Top of DATASET RECORDS
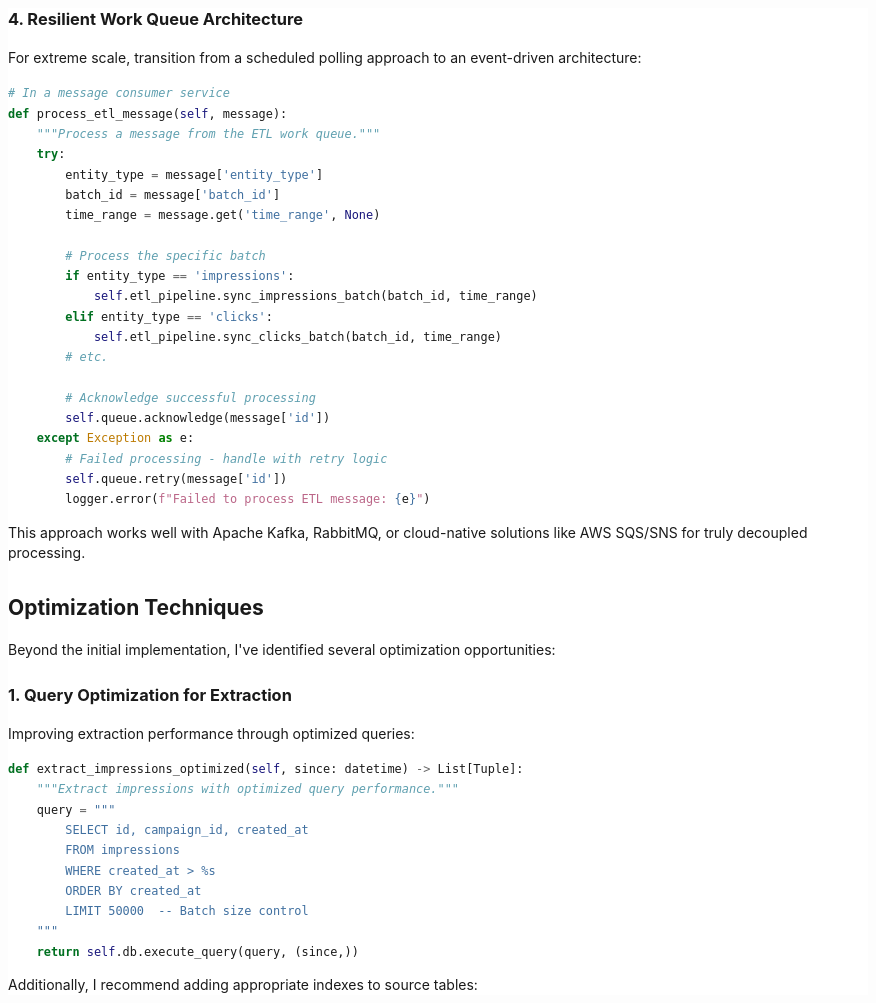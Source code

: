 ### 4. Resilient Work Queue Architecture

For extreme scale, transition from a scheduled polling approach to an event-driven architecture:

```python
# In a message consumer service
def process_etl_message(self, message):
    """Process a message from the ETL work queue."""
    try:
        entity_type = message['entity_type']
        batch_id = message['batch_id']
        time_range = message.get('time_range', None)
        
        # Process the specific batch
        if entity_type == 'impressions':
            self.etl_pipeline.sync_impressions_batch(batch_id, time_range)
        elif entity_type == 'clicks':
            self.etl_pipeline.sync_clicks_batch(batch_id, time_range)
        # etc.
        
        # Acknowledge successful processing
        self.queue.acknowledge(message['id'])
    except Exception as e:
        # Failed processing - handle with retry logic
        self.queue.retry(message['id'])
        logger.error(f"Failed to process ETL message: {e}")
```

This approach works well with Apache Kafka, RabbitMQ, or cloud-native solutions like AWS SQS/SNS for truly decoupled processing.

## Optimization Techniques

Beyond the initial implementation, I've identified several optimization opportunities:

### 1. Query Optimization for Extraction

Improving extraction performance through optimized queries:

```python
def extract_impressions_optimized(self, since: datetime) -> List[Tuple]:
    """Extract impressions with optimized query performance."""
    query = """
        SELECT id, campaign_id, created_at
        FROM impressions
        WHERE created_at > %s
        ORDER BY created_at
        LIMIT 50000  -- Batch size control
    """
    return self.db.execute_query(query, (since,))
```

Additionally, I recommend adding appropriate indexes to source tables:
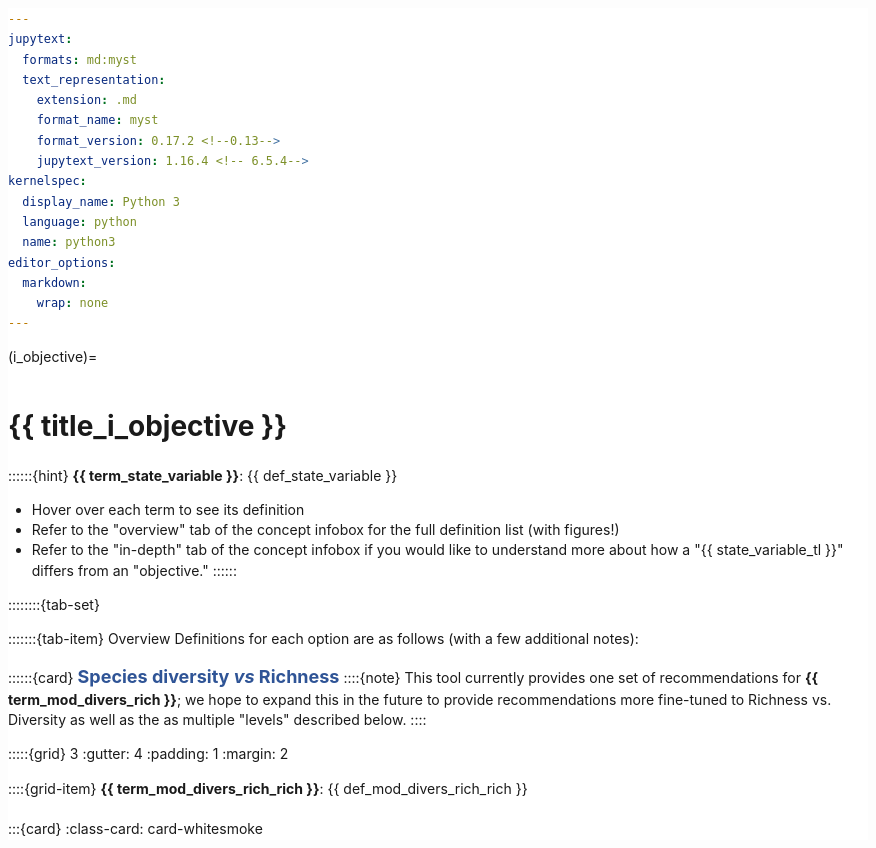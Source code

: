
 ```yaml
---
jupytext:
  formats: md:myst
  text_representation:
    extension: .md
    format_name: myst
    format_version: 0.17.2 <!--0.13-->
    jupytext_version: 1.16.4 <!-- 6.5.4-->
kernelspec:
  display_name: Python 3
  language: python
  name: python3
editor_options:
  markdown:
    wrap: none
---
```

(i_objective)=
# {{ title_i_objective }}
::::::{hint}
**{{ term_state_variable }}**:  {{ def_state_variable }}

- Hover over each term to see its definition
- Refer to the "overview" tab of the concept infobox for the full definition list (with figures!)
- Refer to the "in-depth" tab of the concept infobox if you would like to understand more about how a "{{ state_variable_tl }}" differs from an "objective."
::::::

::::::::{tab-set}

:::::::{tab-item} Overview
Definitions for each option are as follows (with a few additional notes):

::::::{card}
**<font size="4"><span style="color:#2F5496">Species diversity *vs* Richness</font></span>**
::::{note}
This tool currently provides one set of recommendations for **{{ term_mod_divers_rich }}**; we hope to expand this in the future to provide recommendations more fine-tuned to Richness vs. Diversity as well as the as multiple "levels" described below. 
::::

:::::{grid} 3
:gutter: 4
:padding: 1
:margin: 2

::::{grid-item}
**{{ term_mod_divers_rich_rich }}**: {{ def_mod_divers_rich_rich }}
<br>
<br>
:::{card}
:class-card: card-whitesmoke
Bottom of DATASET RECORDS
Give the records a second time exactly, keeping the images out.

Source code

: ### 4. Resilient Work Queue Architecture

For extreme scale, transition from a scheduled polling approach to an event-driven architecture:

```python
# In a message consumer service
def process_etl_message(self, message):
    """Process a message from the ETL work queue."""
    try:
        entity_type = message['entity_type']
        batch_id = message['batch_id']
        time_range = message.get('time_range', None)
        
        # Process the specific batch
        if entity_type == 'impressions':
            self.etl_pipeline.sync_impressions_batch(batch_id, time_range)
        elif entity_type == 'clicks':
            self.etl_pipeline.sync_clicks_batch(batch_id, time_range)
        # etc.
        
        # Acknowledge successful processing
        self.queue.acknowledge(message['id'])
    except Exception as e:
        # Failed processing - handle with retry logic
        self.queue.retry(message['id'])
        logger.error(f"Failed to process ETL message: {e}")
```

This approach works well with Apache Kafka, RabbitMQ, or cloud-native solutions like AWS SQS/SNS for truly decoupled processing.

## Optimization Techniques

Beyond the initial implementation, I've identified several optimization opportunities:

### 1. Query Optimization for Extraction

Improving extraction performance through optimized queries:

```python
def extract_impressions_optimized(self, since: datetime) -> List[Tuple]:
    """Extract impressions with optimized query performance."""
    query = """
        SELECT id, campaign_id, created_at
        FROM impressions
        WHERE created_at > %s
        ORDER BY created_at
        LIMIT 50000  -- Batch size control
    """
    return self.db.execute_query(query, (since,))
```

Additionally, I recommend adding appropriate indexes to source tables:
Source code

:
 ```yaml
---
jupytext:
  formats: md:myst
  text_representation:
    extension: .md
    format_name: myst
    format_version: 0.17.2 <!--0.13-->
    jupytext_version: 1.16.4 <!-- 6.5.4-->
kernelspec:
  display_name: Python 3
  language: python
  name: python3
editor_options:
  markdown:
    wrap: none
---
```

(i_objective)=
# {{ title_i_objective }}
::::::{hint}
**{{ term_state_variable }}**:  {{ def_state_variable }}

- Hover over each term to see its definition
- Refer to the "overview" tab of the concept infobox for the full definition list (with figures!)
- Refer to the "in-depth" tab of the concept infobox if you would like to understand more about how a "{{ state_variable_tl }}" differs from an "objective."
::::::

::::::::{tab-set}

:::::::{tab-item} Overview
Definitions for each option are as follows (with a few additional notes):

::::::{card}
**<font size="4"><span style="color:#2F5496">Species diversity *vs* Richness</font></span>**
::::{note}
This tool currently provides one set of recommendations for **{{ term_mod_divers_rich }}**; we hope to expand this in the future to provide recommendations more fine-tuned to Richness vs. Diversity as well as the as multiple "levels" described below. 
::::

:::::{grid} 3
:gutter: 4
:padding: 1
:margin: 2

::::{grid-item}
**{{ term_mod_divers_rich_rich }}**: {{ def_mod_divers_rich_rich }}
<br>
<br>
:::{card}
:class-card: card-whitesmoke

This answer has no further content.